Rozdział 5 [POPRAWIONY]

588 28 0
                                    

2 maja 2019 roku, San Francisco

Grace

Przewracam się na bok, wyrwana ze snu przez koszmar. Zerkam na szafkę nocną, na której elektroniczny zegar rzuca oślepiające, białe światło. Jest kilka minut po trzeciej w nocy. Wzdycham, rozdrażniona brakiem snu, który jest mi teraz tak bardzo potrzebny.

Po spotkaniu z Corą odebrałam Lucasa ze szkoły, a potem wróciłam do szpitala. Siedziałam tam do wieczora, oczekując na rozmowę z lekarzem, z nadzieją, że chociaż przez szybę zobaczę Jaydena, ale nie pozwolono mi na to.

Wiem, że śpiączka to stan głębokiego zaburzenia świadomości, w którym człowiek nie reaguje na żadne bodźce. Jednak podświadomie czuję, że Jayden wyczułby moją obecność. To mogłoby dodać mu sił w walce o powrót do nas.

Siadam na łóżku i nagle przypominam sobie o nieodczytanej wiadomości od niego. Szybko sięgam po telefon. Natychmiast otwieram aplikację i odnajduję jego imię.

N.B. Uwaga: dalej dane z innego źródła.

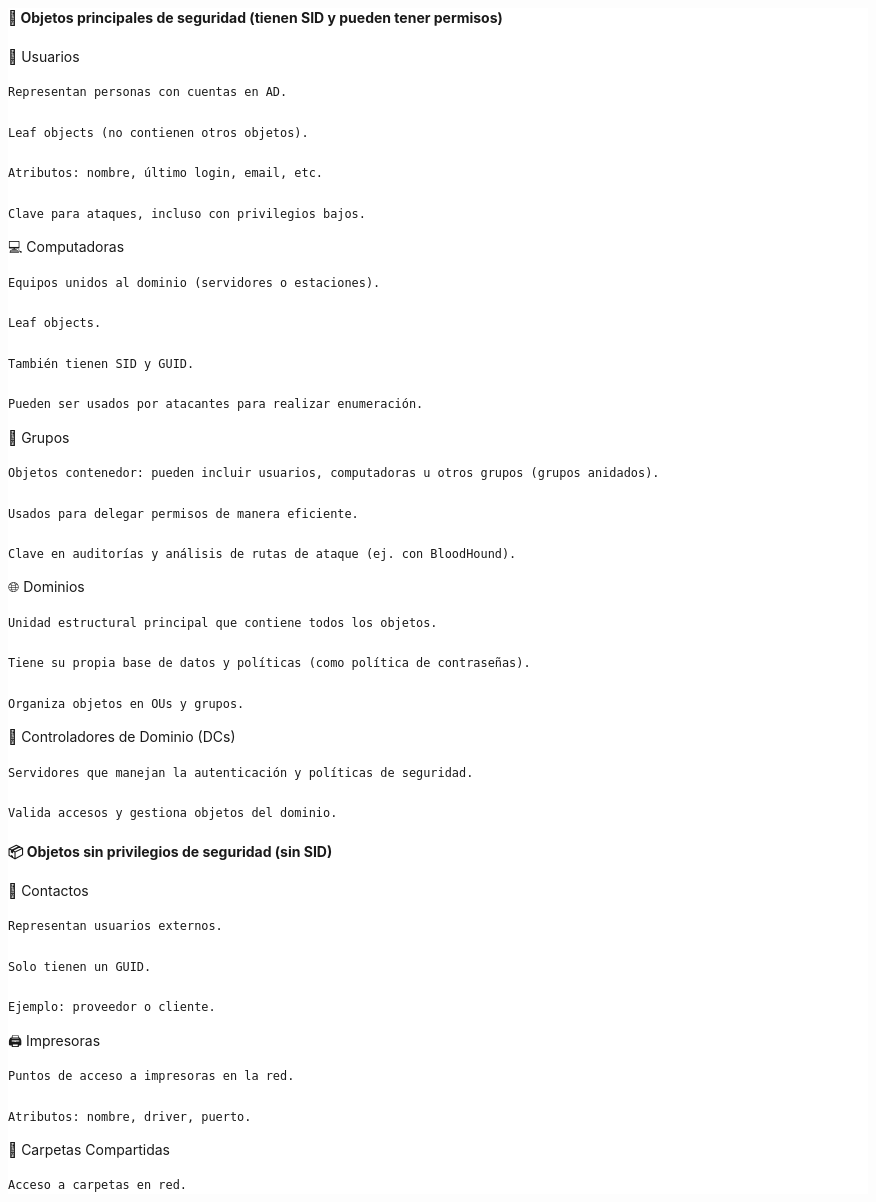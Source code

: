 #### 🔐 Objetos principales de seguridad (tienen SID y pueden tener permisos)

👤 Usuarios

    Representan personas con cuentas en AD.

    Leaf objects (no contienen otros objetos).

    Atributos: nombre, último login, email, etc.

    Clave para ataques, incluso con privilegios bajos.

💻 Computadoras

    Equipos unidos al dominio (servidores o estaciones).

    Leaf objects.

    También tienen SID y GUID.

    Pueden ser usados por atacantes para realizar enumeración.

👥 Grupos

    Objetos contenedor: pueden incluir usuarios, computadoras u otros grupos (grupos anidados).

    Usados para delegar permisos de manera eficiente.

    Clave en auditorías y análisis de rutas de ataque (ej. con BloodHound).

🌐 Dominios

    Unidad estructural principal que contiene todos los objetos.

    Tiene su propia base de datos y políticas (como política de contraseñas).

    Organiza objetos en OUs y grupos.

🧠 Controladores de Dominio (DCs)

    Servidores que manejan la autenticación y políticas de seguridad.

    Valida accesos y gestiona objetos del dominio.

#### 📦 Objetos sin privilegios de seguridad (sin SID)

📇 Contactos

    Representan usuarios externos.

    Solo tienen un GUID.

    Ejemplo: proveedor o cliente.

🖨️ Impresoras

    Puntos de acceso a impresoras en la red.

    Atributos: nombre, driver, puerto.

📁 Carpetas Compartidas

    Acceso a carpetas en red.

Gdy widzę nagranie, przykrywam usta dłonią, by stłumić łzy. Te filmy były jego codziennym gestem - na powitanie i dobranoc. Nagrywał je z lotniska, czekając na start, albo z hotelu przed snem. Nigdy nie oczekiwał odpowiedzi, wiedząc, ile zamieszania mogło być w domu z Lucasem. A jednak jego wiadomości zawsze budziły we mnie motyle w brzuchu, sprawiając, że zakochiwałam się w nim na nowo.

Drżącymi palcami uruchamiam wideo. Na ekranie pojawia się jego uśmiechnięta twarz, stojąca przy wyjściu z lotniska. „Dzień dobry z Atlanty, skarbie. Mam nadzieję, że dobrze spałaś i dzień minie Ci miło."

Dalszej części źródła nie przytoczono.